■ **Exercise**:
Which lines below contain the word "Rlong"? Copy each one.
Given records START
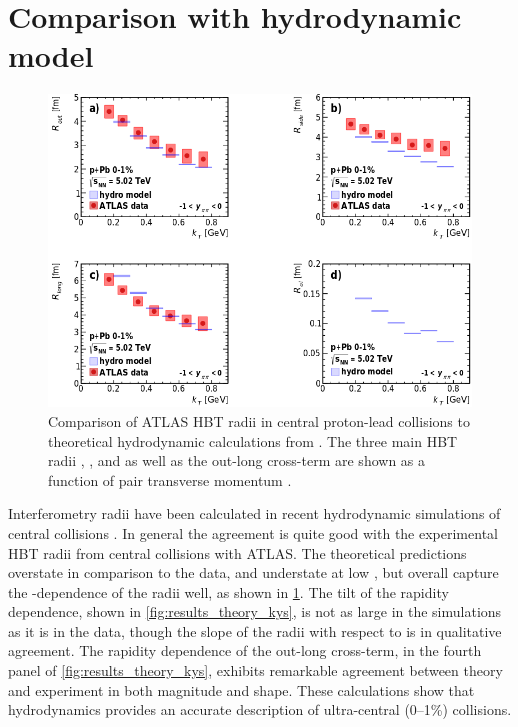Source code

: \FloatBarrier
\section{Comparison with hydrodynamic model}

\begin{figure}[t]
\centering
\includegraphics[width=\linewidth]{theory_bozek_kt.png}
\caption{Comparison of ATLAS HBT radii in central proton-lead collisions to theoretical hydrodynamic calculations from . The three main HBT radii \Rout, \Rside, and \Rlong as well as the out-long cross-term \Rol are shown as a function of pair transverse momentum \kt.}
\label{fig:results_theory_kt}
\end{figure}

Interferometry radii have been calculated in recent hydrodynamic simulations of central \pPb collisions \cite{Bozek:2017bwp}.
In general the agreement is quite good with the experimental HBT radii from central collisions with ATLAS.
The theoretical predictions overstate \Rside in comparison to the data, and understate \Rlong at low \kt, but overall capture the \kt-dependence of the radii well, as shown in \cref{fig:results_theory_kt}.
The tilt of the rapidity dependence, shown in \cref{fig:results_theory_kys}, is not as large in the simulations as it is in the data, though the slope of the radii with respect to \kys is in qualitative agreement.
The rapidity dependence of the out-long cross-term, in the fourth panel of \cref{fig:results_theory_kys}, exhibits remarkable agreement between theory and experiment in both magnitude and shape.
These calculations show that hydrodynamics provides an accurate description of ultra-central (0--1\%) \pPb collisions.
Given records END
■ **Solution**:
\caption{Comparison of ATLAS HBT radii in central proton-lead collisions to theoretical hydrodynamic calculations from . The three main HBT radii \Rout, \Rside, and \Rlong as well as the out-long cross-term \Rol are shown as a function of pair transverse momentum \kt.}
The theoretical predictions overstate \Rside in comparison to the data, and understate \Rlong at low \kt, but overall capture the \kt-dependence of the radii well, as shown in \cref{fig:results_theory_kt}.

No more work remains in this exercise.